Desde hace años en Cataluña
estamos padeciendo una polarización ideológica-sentimental creciente. El punto
máximo, hasta el momento, ha llegado con la publicación, por parte del Tribunal
Supremo, de la sentencia a los líderes del procés.
Es inútil negar las
evidencias, el independentismo ha roto las costuras. Se veía venir, pero desde
el pasado, 14 de octubre, es un hecho y me temo que lo seguiremos viendo
durante mucho tiempo, aunque sea con un ritmo sincopado y con diversas
intensidades, pero con un objetivo claro: poner en jaque al Estado.
Cuando empezó esta sin razón
del procés los procesistas alardeaban de que el mundo nos miraba. Después, con
la evolución de los acontecimientos, quedó claro que nadie reparaba en
nosotros. Ahora, con el espectáculo de los últimos días, el mundo nos mira… y
se asusta. No por casualidad algunos gobiernos, agencias de viajes y tour
operadores están advirtiendo del riesgo que comporta venir a Cataluña.
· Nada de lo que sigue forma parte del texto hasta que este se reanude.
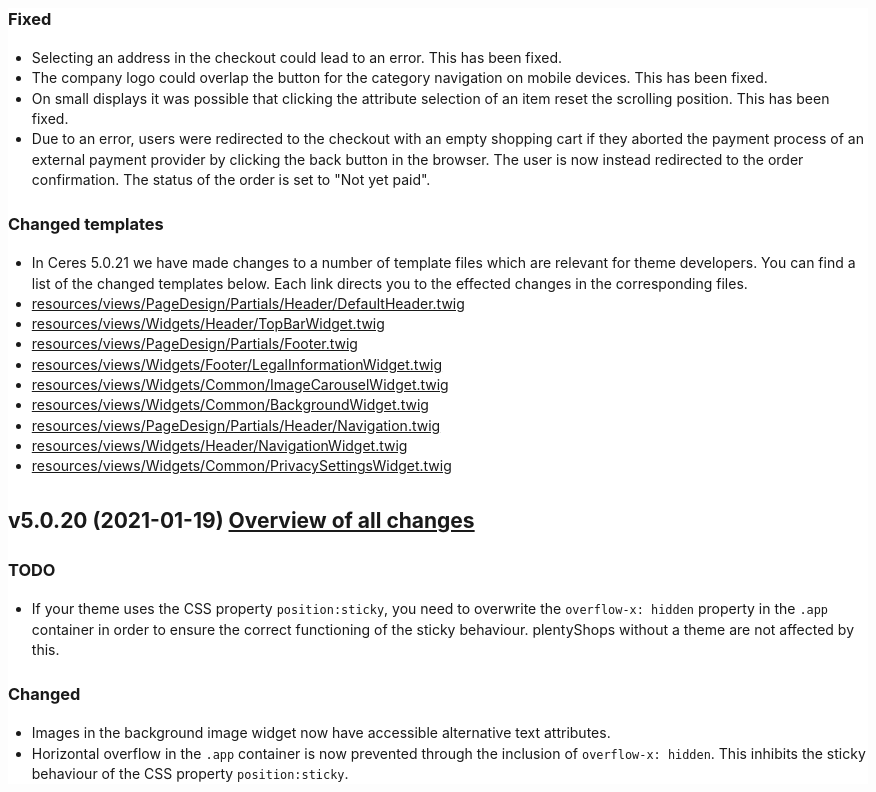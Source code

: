 ### Fixed

- Selecting an address in the checkout could lead to an error. This has been fixed.
- The company logo could overlap the button for the category navigation on mobile devices. This has been fixed.
- On small displays it was possible that clicking the attribute selection of an item reset the scrolling position. This has been fixed.
- Due to an error, users were redirected to the checkout with an empty shopping cart if they aborted the payment process of an external payment provider by clicking the back button in the browser. The user is now instead redirected to the order confirmation. The status of the order is set to "Not yet paid".

### Changed templates

- In Ceres 5.0.21 we have made changes to a number of template files which are relevant for theme developers. You can find a list of the changed templates below. Each link directs you to the effected changes in the corresponding files.
- [resources/views/PageDesign/Partials/Header/DefaultHeader.twig](https://github.com/plentymarkets/plugin-ceres/pull/2629/files#diff-19f0c0c56118a0d17212318a2cf8c6e113276dc4c61779c2317b2e7a0976db31)
- [resources/views/Widgets/Header/TopBarWidget.twig](https://github.com/plentymarkets/plugin-ceres/pull/2629/files#diff-2696f6a2e31a39130c691133b3d6fdf30b218a6bdbbd0717433c835d060c3f66)
- [resources/views/PageDesign/Partials/Footer.twig](https://github.com/plentymarkets/plugin-ceres/pull/2623/files#diff-8c1bbe12524104daee76bd9f9f8adbfa1e77c0c4bb3c44fc2cf9b762750b1f13)
- [resources/views/Widgets/Footer/LegalInformationWidget.twig](https://github.com/plentymarkets/plugin-ceres/pull/2623/files#diff-a517288701fc39e24858ace7b40583eb007661e59be3298d5c4ada425898dcfc)
- [resources/views/Widgets/Common/ImageCarouselWidget.twig](https://github.com/plentymarkets/plugin-ceres/pull/2622/files#diff-43b0576fe9cb61d0343a4aa220f562347c237717821f276ab632973e3970ec96)
- [resources/views/Widgets/Common/BackgroundWidget.twig](https://github.com/plentymarkets/plugin-ceres/pull/2621/files#diff-bd9967b42e5604fbd1cc0034b2ed9fbc4bb18113880fe371167076f046aee956)
- [resources/views/PageDesign/Partials/Header/Navigation.twig](https://github.com/plentymarkets/plugin-ceres/pull/2625/files#diff-88b04651d27953ff32bd22a1b7764d7a9b470277695ccefb7c9b2fa07ad4aab7)
- [resources/views/Widgets/Header/NavigationWidget.twig](https://github.com/plentymarkets/plugin-ceres/pull/2625/files#diff-d9d8d5418b1e74986dcb27dfa315d297f65a5f90efed0734e8ab495651cab594)
- [resources/views/Widgets/Common/PrivacySettingsWidget.twig](https://github.com/plentymarkets/plugin-ceres/pull/2646/files#diff-75c3277b48fbbac401ca5a942e7bea618e94fcfda96c19d2c5e83375e82f25d7)


## v5.0.20 (2021-01-19) <a href="https://github.com/plentymarkets/plugin-ceres/compare/5.0.19...5.0.20" target="_blank" rel="noopener"><b>Overview of all changes</b></a>

### TODO

- If your theme uses the CSS property `position:sticky`, you need to overwrite the `overflow-x: hidden` property in the `.app` container in order to ensure the correct functioning of the sticky behaviour. plentyShops without a theme are not affected by this.

### Changed

- Images in the background image widget now have accessible alternative text attributes.
- Horizontal overflow in the `.app` container is now prevented through the inclusion of `overflow-x: hidden`. This inhibits the sticky behaviour of the CSS property `position:sticky`.
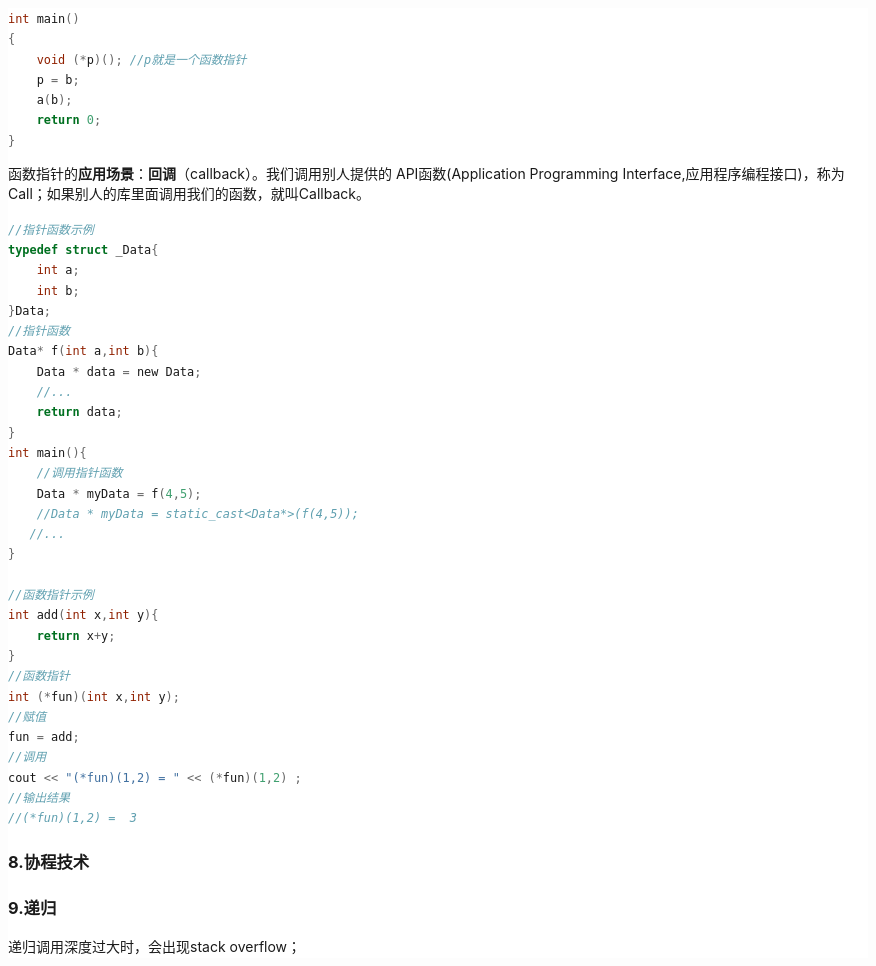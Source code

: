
 ```c
int main()
{
	void (*p)(); //p就是一个函数指针
	p = b;
	a(b);
	return 0;
}
```

函数指针的**应用场景**：**回调**（callback）。我们调用别人提供的 API函数(Application Programming Interface,应用程序编程接口)，称为Call；如果别人的库里面调用我们的函数，就叫Callback。

```c
//指针函数示例
typedef struct _Data{
    int a;
    int b;
}Data;
//指针函数
Data* f(int a,int b){
    Data * data = new Data;
    //...
    return data;
}
int main(){
    //调用指针函数
    Data * myData = f(4,5);
    //Data * myData = static_cast<Data*>(f(4,5));
   //...
}

//函数指针示例
int add(int x,int y){
    return x+y;
}
//函数指针
int (*fun)(int x,int y);
//赋值
fun = add;
//调用
cout << "(*fun)(1,2) = " << (*fun)(1,2) ;
//输出结果
//(*fun)(1,2) =  3
```

### 8.协程技术



### 9.递归

递归调用深度过大时，会出现stack overflow；
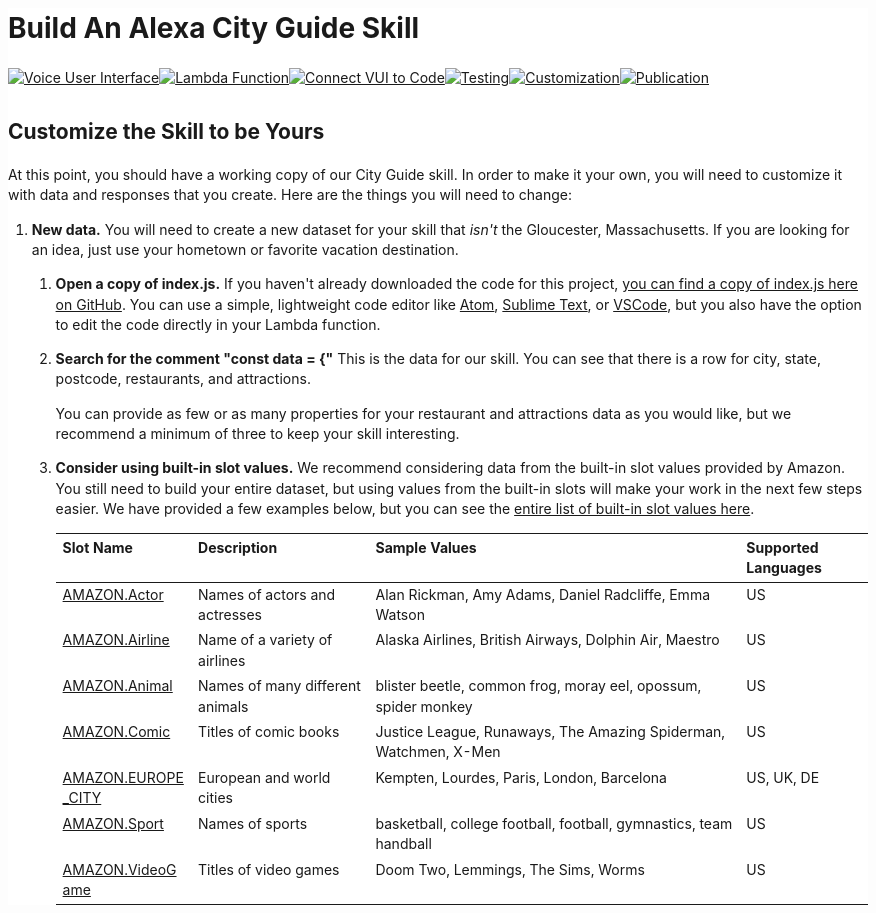 # Build An Alexa City Guide Skill
[![Voice User Interface](https://m.media-amazon.com/images/G/01/mobile-apps/dex/alexa/alexa-skills-kit/tutorials/navigation/1-locked._TTH_.png)](https://github.com/alexa/skill-sample-nodejs-city-guide/blob/master/step-by-step/1-voice-user-interface.md)[![Lambda Function](https://m.media-amazon.com/images/G/01/mobile-apps/dex/alexa/alexa-skills-kit/tutorials/navigation/2-locked._TTH_.png)](https://github.com/alexa/skill-sample-nodejs-city-guide/blob/master/step-by-step/2-lambda-function.md)[![Connect VUI to Code](https://m.media-amazon.com/images/G/01/mobile-apps/dex/alexa/alexa-skills-kit/tutorials/navigation/3-locked._TTH_.png)](https://github.com/alexa/skill-sample-nodejs-city-guide/blob/master/step-by-step/3-connect-vui-to-code.md)[![Testing](https://m.media-amazon.com/images/G/01/mobile-apps/dex/alexa/alexa-skills-kit/tutorials/navigation/4-locked._TTH_.png)](https://github.com/alexa/skill-sample-nodejs-city-guide/blob/master/step-by-step/4-testing.md)[![Customization](https://m.media-amazon.com/images/G/01/mobile-apps/dex/alexa/alexa-skills-kit/tutorials/navigation/5-on._TTH_.png)](https://github.com/alexa/skill-sample-nodejs-city-guide/blob/master/step-by-step/5-customization.md)[![Publication](https://m.media-amazon.com/images/G/01/mobile-apps/dex/alexa/alexa-skills-kit/tutorials/navigation/6-off._TTH_.png)](https://github.com/alexa/skill-sample-nodejs-city-guide/blob/master/step-by-step/6-publication.md)

## Customize the Skill to be Yours

At this point, you should have a working copy of our City Guide skill.  In order to make it your own, you will need to customize it with data and responses that you create.  Here are the things you will need to change:

1.  **New data.** You will need to create a new dataset for your skill that *isn't* the Gloucester, Massachusetts.  If you are looking for an idea, just use your hometown or favorite vacation destination.

    1.  **Open a copy of index.js.** If you haven't already downloaded the code for this project, [you can find a copy of index.js here on GitHub](https://github.com/alexa/skill-sample-nodejs-city-guide/blob/master/lambda/custom/index.js).  You can use a simple, lightweight code editor like [Atom](http://atom.io), [Sublime Text](http://sublimetext.com), or [VSCode](http://code.visualstudio.com), but you also have the option to edit the code directly in your Lambda function.

    2.  **Search for the comment "const data = {"**  This is the data for our skill.  You can see that there is a row for city, state, postcode, restaurants, and attractions.

        You can provide as few or as many properties for your restaurant and attractions data as you would like, but we recommend a minimum of three to keep your skill interesting.  

    3.  **Consider using built-in slot values.** We recommend considering data from the built-in slot values provided by Amazon.  You still need to build your entire dataset, but using values from the built-in slots will make your work in the next few steps easier.  We have provided a few examples below, but you can see the [entire list of built-in slot values here](https://developer.amazon.com/public/solutions/alexa/alexa-skills-kit/docs/built-in-intent-ref/slot-type-reference#list-types).

        | Slot Name | Description | Sample Values | Supported Languages |
        | --------- | ----------- | ------------- | ------------------- |
        | [AMAZON.Actor](https://developer.amazon.com/public/solutions/alexa/alexa-skills-kit/docs/built-in-intent-ref/slot-type-reference#actor) | Names of actors and actresses | Alan Rickman, Amy Adams, Daniel Radcliffe, Emma Watson | US |
        | [AMAZON.Airline](https://developer.amazon.com/public/solutions/alexa/alexa-skills-kit/docs/built-in-intent-ref/slot-type-reference#airline) | Name of a variety of airlines | Alaska Airlines, British Airways, Dolphin Air, Maestro | US |
        | [AMAZON.Animal](https://developer.amazon.com/public/solutions/alexa/alexa-skills-kit/docs/built-in-intent-ref/slot-type-reference#animal) | Names of many different animals | blister beetle, common frog, moray eel, opossum, spider monkey | US |
        | [AMAZON.Comic](https://developer.amazon.com/public/solutions/alexa/alexa-skills-kit/docs/built-in-intent-ref/slot-type-reference#comic) | Titles of comic books | Justice League, Runaways, The Amazing Spiderman, Watchmen, X-Men | US |
        | [AMAZON.EUROPE_CITY](https://developer.amazon.com/public/solutions/alexa/alexa-skills-kit/docs/built-in-intent-ref/slot-type-reference#europe_city) | European and world cities | Kempten, Lourdes, Paris, London, Barcelona | US, UK, DE |
        | [AMAZON.Sport](https://developer.amazon.com/public/solutions/alexa/alexa-skills-kit/docs/built-in-intent-ref/slot-type-reference#sport) | Names of sports | basketball, college football, football, gymnastics, team handball | US |
        | [AMAZON.VideoGame](https://developer.amazon.com/public/solutions/alexa/alexa-skills-kit/docs/built-in-intent-ref/slot-type-reference#videogame) | Titles of video games | Doom Two, Lemmings, The Sims, Worms | US |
La imagen que está proyectando
es dantesca, más propia de revueltas en repúblicas bananeras y tercer mundistas
que de una sociedad compleja, diversa, culta y adelantada como se supone que es
la nuestra. El Aeropuerto del Prat bloqueado,
carreteras, autopistas y vías de tren cortadas, coches, motos y contenedores de
basura ardiendo, varios comercios saqueados y encontronazos cada vez más
violentos entre grupos extremistas y las fuerzas de orden público que han
dejado, hasta la fecha, más de seiscientos heridos, entre manifestantes y
agentes del orden, entre ellos un policía muy grave en la UCI.
Los daños y pérdidas que
genera esta situación son incalculables, porque además del coste económico que
supone la cancelación de vuelos y cruceros, los gastos que ocasiona el
deterioro de material urbano, las horas de los operarios para revertir la
situación y que las vías públicas puedan volver a ser transitables, están los
daños morales. Sin olvidar las pérdidas de bienes privados o que las personas
no puedan cumplir con sus obligaciones y/o compromisos, pero todavía existe
algo peor: la quiebra de la convivencia.
Dicen los independentistas que
lo que nos ha traído hasta aquí han sido las condenas de sus líderes: falso.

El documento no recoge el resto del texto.